Question

First person to solve gets fan, and help in another subject.

Answer 1

Um let's see.

Answer 2

You can solve for angle D

Answer 3

Where an angle \(A\) is opposite to a side \(a\) of a triangle, (the other sides are \(b,c\))
the cosine rule says
\[a^2=b^2+c^2-2bc\cos(A)\]

Answer 4

^that too. Wow I can't believe I didn't see that...

Answer 5

use \(A=\theta\)
and the solve an equation for each triangle for \(\cos(A)\), then equate these

Answer 6

I don't know how

Answer 7

\[4.1^2=6.8^2+\overline{AD}^2-2(6.8)(\overline{AD})\cos\theta\]

Answer 8

What do you get for the other triangle?

Answer 9

Can you simplify the eqation anymore so I can solve it?
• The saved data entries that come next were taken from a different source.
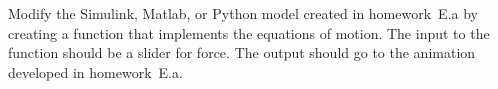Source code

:
Modify the Simulink, Matlab, or Python model created in homework~E.a by creating a function that implements the equations of motion.  The input to the function should be a slider for force.  The output should go to the animation developed in homework~E.a.
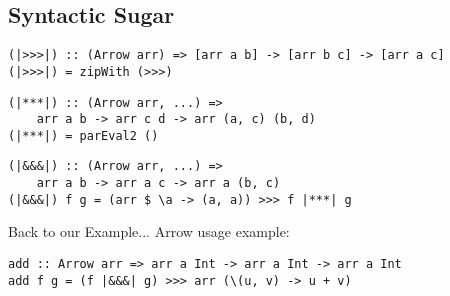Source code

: \subsection{Syntactic Sugar}
\begin{frame}[fragile]
\begin{lstlisting}[frame=htrbl]
(|>>>|) :: (Arrow arr) => [arr a b] -> [arr b c] -> [arr a c]
(|>>>|) = zipWith (>>>)
\end{lstlisting}

\begin{lstlisting}[frame=htrbl]
(|***|) :: (Arrow arr, ...) =>
	arr a b -> arr c d -> arr (a, c) (b, d)
(|***|) = parEval2 ()
\end{lstlisting}

\begin{lstlisting}[frame=htrbl]
(|&&&|) :: (Arrow arr, ...) =>
	arr a b -> arr a c -> arr a (b, c)
(|&&&|) f g = (arr $ \a -> (a, a)) >>> f |***| g
\end{lstlisting}
\end{frame}

\begin{frame}[fragile]{Back to our Example...}
Arrow usage example:
\begin{lstlisting}[frame=htrbl]
add :: Arrow arr => arr a Int -> arr a Int -> arr a Int
add f g = (f |&&&| g) >>> arr (\(u, v) -> u + v)
\end{lstlisting}
\end{frame}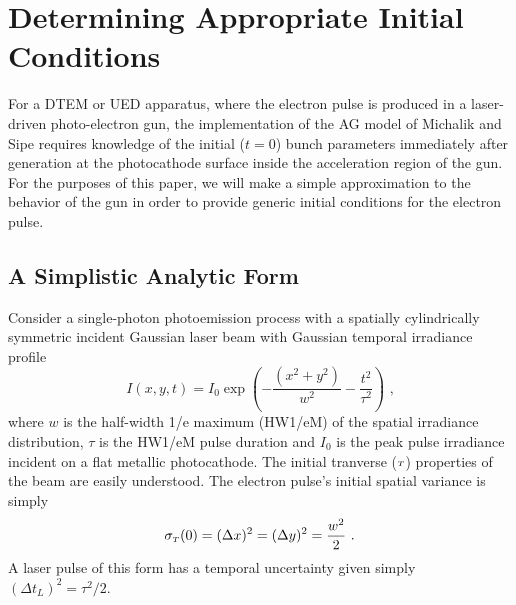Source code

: 
\section{Determining Appropriate Initial Conditions} \label{sec:initial_conditions}
For a DTEM or UED apparatus, where the electron pulse is produced in a laser-driven photo-electron gun, the implementation of the AG model of Michalik and Sipe \cite{michalik_analytic_2006} requires knowledge of the initial ($ t = 0 $) bunch parameters immediately after generation at the photocathode surface inside the acceleration region of the gun.
For the purposes of this paper, we will make a simple approximation to the behavior of the gun in order to provide generic initial conditions for the electron pulse.

\subsection{A Simplistic Analytic Form} 

Consider a single-photon photoemission process with a spatially cylindrically symmetric incident Gaussian laser beam with Gaussian temporal irradiance profile 
\begin{equation}\label{eq:laser_form}
I ( x , y , t ) = I_{0} \exp \left ( - \frac{ ( x^{2} +y^{2} ) }{ w^{2} } - \frac{ t^{ 2 } }{ \tau^{ 2 } } \right ) \text{ ,}
\end{equation}
where $w$ is the half-width 1/e maximum (HW1/eM) of the spatial irradiance distribution, $\tau$ is the HW1/eM pulse duration and $I_{0}$ is the peak pulse irradiance incident on a flat metallic photocathode.
The initial tranverse (${\scriptscriptstyle T}$) properties of the beam are easily understood.
The electron pulse's initial spatial variance is simply
\begin{equation}
\sigma_{{\scriptscriptstyle T} } ( 0 ) = ( \Delta x )^{2} = ( \Delta y)^{2} = \frac{ w^{2} }{ 2 } \text{ .}
\end{equation}
A laser pulse of this form has a temporal uncertainty given simply $ ( \Delta t_{L} )^{ 2 } = \tau^{ 2 } / 2 $.

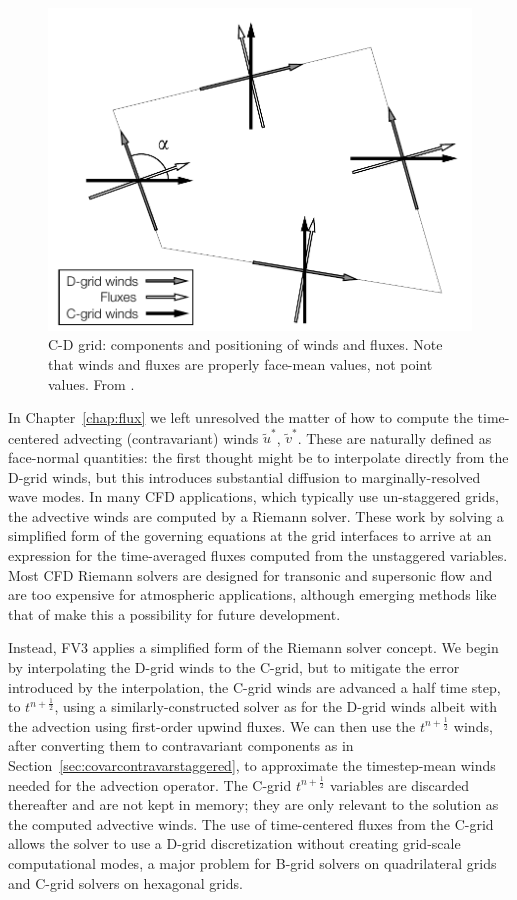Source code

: \documentclass[10pt,letterpaper,margin=1in]{memoir}
\newcommand{\half}{\frac{1}{2}}
\begin{document}
\begin{figure}[t] %
   \centering
   \includegraphics[scale=0.75]{CDgrid.pdf} 
   \caption{C-D grid: components and positioning of winds and fluxes. Note that winds and fluxes are properly face-mean values, not point values. From \citet{HL13}.}
   \label{fig:CDgrid}
\end{figure}

In Chapter~\ref{chap:flux} we left unresolved the matter of how to compute the time-centered advecting (contravariant) winds $\widetilde{u}^*$, $\widetilde{v}^*$. These are naturally defined as face-normal quantities: the first thought might be to interpolate directly from the D-grid winds, but this introduces substantial diffusion to marginally-resolved wave modes. In many CFD applications, which typically use un-staggered grids, the advective winds are computed by a Riemann solver. These work by solving a simplified form of the governing equations at the grid interfaces to arrive at an expression for the time-averaged fluxes computed from the unstaggered variables. Most CFD Riemann solvers are designed for transonic and supersonic flow and are too expensive for atmospheric applications, although emerging methods like that of \citet{XChen2021} make this a possibility for future development.

Instead, FV3 applies a simplified form of the Riemann solver concept. We begin by interpolating the D-grid winds to the C-grid, but to mitigate the error introduced by the interpolation, the C-grid winds are advanced a half time step, to $t^{n+\half}$, using a similarly-constructed solver as for the D-grid winds albeit with the advection using first-order upwind fluxes. We can then use the $t^{n+\half}$ winds, after converting them to contravariant components as in Section~\ref{sec:covarcontravarstaggered}, to approximate the timestep-mean winds needed for the advection operator. The C-grid $t^{n+\half}$  variables are discarded thereafter and are not kept in memory; they are only relevant to the solution as the computed advective winds. 
The use of time-centered fluxes from the C-grid allows the solver to use a D-grid discretization without creating grid-scale computational modes, a major problem for B-grid solvers on quadrilateral grids and C-grid solvers on hexagonal grids.
\end{document}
I don't get that.

Answer 10

We have (two triangles) two equations, and two unknowns BD and AD.

We cannot solve one equation at a time, we need to solve them simultaneously.

Answer 11

Please help me:((

Answer 12

This problem is more challenging than most because of the number of calculations involved. At least that's my take on it. Earlier (when you first posted this question) I suggested applying the Law of Cosines. If you follow that advice you will have to find ways to eliminate some of the variables.
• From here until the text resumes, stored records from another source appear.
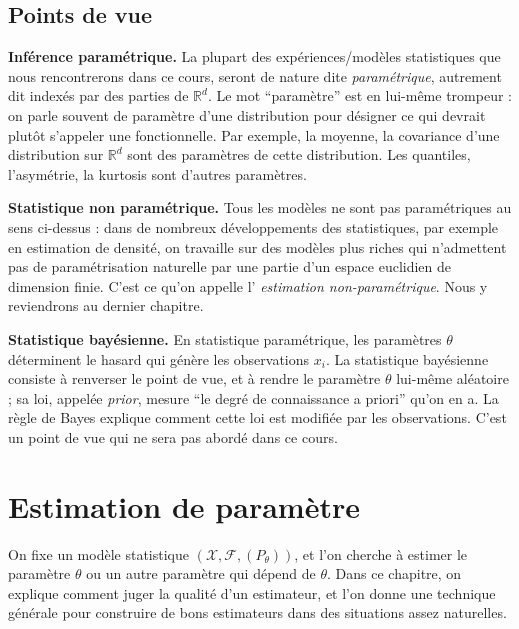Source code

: \documentclass[
  10,
  letterpaper,
  DIV=11,
  numbers=noendperiod]{scrreport}
\theoremstyle{plain}
\theoremstyle{definition}
\theoremstyle{plain}
\theoremstyle{definition}
\theoremstyle{definition}
\theoremstyle{plain}
\theoremstyle{remark}
\begin{document}
\hypertarget{points-de-vue}{%
\section{Points de vue}\label{points-de-vue}}

\textbf{Inférence paramétrique.} La plupart des expériences/modèles
statistiques que nous rencontrerons dans ce cours, seront de nature dite
\emph{paramétrique}, autrement dit indexés par des parties de
\(\mathbb{R}^d\). Le mot ``paramètre'' est en lui-même trompeur : on
parle souvent de paramètre d'une distribution pour désigner ce qui
devrait plutôt s'appeler une fonctionnelle. Par exemple, la moyenne, la
covariance d'une distribution sur \(\mathbb{R}^d\) sont des paramètres
de cette distribution. Les quantiles, l'asymétrie, la kurtosis sont
d'autres paramètres.

\textbf{Statistique non paramétrique.} Tous les modèles ne sont pas
paramétriques au sens ci-dessus : dans de nombreux développements des
statistiques, par exemple en estimation de densité, on travaille sur des
modèles plus riches qui n'admettent pas de paramétrisation naturelle par
une partie d'un espace euclidien de dimension finie. C'est ce qu'on
appelle l' \emph{estimation non-paramétrique}. Nous y reviendrons au
dernier chapitre.

\textbf{Statistique bayésienne.} En statistique paramétrique, les
paramètres \(\theta\) déterminent le hasard qui génère les observations
\(x_i\). La statistique bayésienne consiste à renverser le point de vue,
et à rendre le paramètre \(\theta\) lui-même aléatoire ; sa loi, appelée
\emph{prior}, mesure ``le degré de connaissance a priori'' qu'on en a.
La règle de Bayes explique comment cette loi est modifiée par les
observations. C'est un point de vue qui ne sera pas abordé dans ce
cours.


\hypertarget{estimation-de-paramuxe8tre}{%
\chapter{Estimation de paramètre}\label{estimation-de-paramuxe8tre}}

On fixe un modèle statistique
\((\mathcal{X}, \mathscr{F}, (P_\theta))\), et l'on cherche à estimer le
paramètre \(\theta\) ou un autre paramètre qui dépend de \(\theta\).
Dans ce chapitre, on explique comment juger la qualité d'un estimateur,
et l'on donne une technique générale pour construire de bons estimateurs
dans des situations assez naturelles.
\end{document}
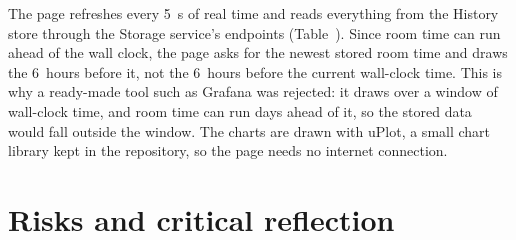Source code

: \documentclass[11pt]{article}
\def\ref#1{\getrefnumber{#1}}%
\begin{document}
The page refreshes every 5~s of real time and reads everything from the
History store through the Storage service's endpoints
(Table~\ref{tab:endpoints}). Since room time can run ahead of the wall
clock, the page asks for the newest stored room time and draws the
6~hours before it, not the 6~hours before the current wall-clock time.
This is why a ready-made tool such as Grafana was rejected: it draws over
a window of wall-clock time, and room time can run days ahead of it, so
the stored data would fall outside the window. The charts are drawn with
uPlot, a small chart library kept in the repository, so the page needs no
internet connection.

\section{Risks and critical reflection}\label{sec:risks}

\end{document}

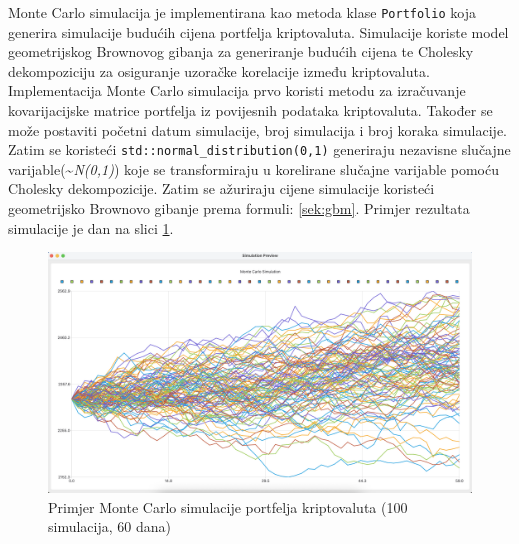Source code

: \documentclass[zavrsnirad]{fer}
\begin{document}
Monte Carlo simulacija je implementirana kao metoda klase
\texttt{Portfolio} koja generira simulacije budućih cijena portfelja
kriptovaluta. Simulacije koriste model geometrijskog Brownovog gibanja
za generiranje budućih cijena te Cholesky dekompoziciju za
osiguranje uzoračke korelacije između kriptovaluta.
Implementacija Monte Carlo simulacija prvo koristi metodu za izračuvanje
kovarijacijske matrice portfelja iz povijesnih podataka kriptovaluta.
Također se može postaviti početni datum simulacije, broj simulacija i
broj koraka simulacije.
Zatim se koristeći \texttt{std::normal\_distribution(0,1)} generiraju
nezavisne slučajne varijable(\textasciitilde \textit{N(0,1)}) koje se
transformiraju u korelirane slučajne varijable pomoću Cholesky dekompozicije.
Zatim se ažuriraju cijene simulacije koristeći geometrijsko Brownovo gibanje
prema formuli:
\ref{sek:gbm}. Primjer rezultata simulacije je dan na slici
\ref{fig:monte_carlo_example}.
\begin{figure}[H]
    \centering
    \includegraphics[width=1.0\textwidth]{Figures/monte_carlo_example.png}
    \caption{Primjer Monte Carlo simulacije portfelja kriptovaluta (100
    simulacija, 60 dana)}
    \label{fig:monte_carlo_example}
\end{figure}
\end{document}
Before we move any further on: Double check the instructions. Do the instructions say anything about the triangle being isosceles?

Unfortunately, I need to get off the Internet now. I'll be back on again in the morning.
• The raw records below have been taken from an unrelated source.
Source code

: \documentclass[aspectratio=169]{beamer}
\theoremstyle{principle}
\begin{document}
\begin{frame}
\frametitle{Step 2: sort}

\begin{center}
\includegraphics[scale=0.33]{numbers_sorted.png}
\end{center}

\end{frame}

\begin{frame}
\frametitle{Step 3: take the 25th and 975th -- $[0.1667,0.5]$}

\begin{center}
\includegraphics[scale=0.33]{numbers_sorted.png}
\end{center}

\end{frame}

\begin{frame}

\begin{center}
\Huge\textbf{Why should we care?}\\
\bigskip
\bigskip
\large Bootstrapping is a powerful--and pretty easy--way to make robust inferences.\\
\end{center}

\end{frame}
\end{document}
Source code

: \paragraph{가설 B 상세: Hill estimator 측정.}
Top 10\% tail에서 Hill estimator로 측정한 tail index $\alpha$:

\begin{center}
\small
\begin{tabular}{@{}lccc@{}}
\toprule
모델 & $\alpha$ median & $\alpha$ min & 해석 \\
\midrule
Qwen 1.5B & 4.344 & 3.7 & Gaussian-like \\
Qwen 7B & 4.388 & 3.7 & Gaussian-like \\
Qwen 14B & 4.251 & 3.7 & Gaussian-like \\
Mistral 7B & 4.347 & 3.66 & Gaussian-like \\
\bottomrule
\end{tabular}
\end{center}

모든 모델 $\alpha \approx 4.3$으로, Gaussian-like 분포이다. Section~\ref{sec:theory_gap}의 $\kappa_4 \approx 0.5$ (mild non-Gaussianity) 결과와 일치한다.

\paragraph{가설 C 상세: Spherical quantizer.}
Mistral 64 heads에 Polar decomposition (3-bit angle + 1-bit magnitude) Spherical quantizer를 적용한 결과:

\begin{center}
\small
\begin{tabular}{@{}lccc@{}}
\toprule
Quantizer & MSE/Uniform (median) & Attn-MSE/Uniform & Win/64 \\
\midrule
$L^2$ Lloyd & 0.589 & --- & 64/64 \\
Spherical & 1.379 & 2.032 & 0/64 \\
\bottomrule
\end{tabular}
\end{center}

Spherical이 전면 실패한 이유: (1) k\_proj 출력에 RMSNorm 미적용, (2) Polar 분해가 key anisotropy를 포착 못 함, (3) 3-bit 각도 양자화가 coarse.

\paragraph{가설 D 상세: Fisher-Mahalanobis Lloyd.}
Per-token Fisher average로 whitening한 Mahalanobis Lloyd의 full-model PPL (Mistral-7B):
Note that you will probably get more responoses if you become involved, sharing your thoughts, your first efforts, and so on. You have to be involved to learn this material.

Answer 13

"Can you simplify the eqation anymore so I can solve it? I don't get that.." I encourage you to look for ways to eliminate one or more of the unknown quantities. I was able to eliminate all but side AD.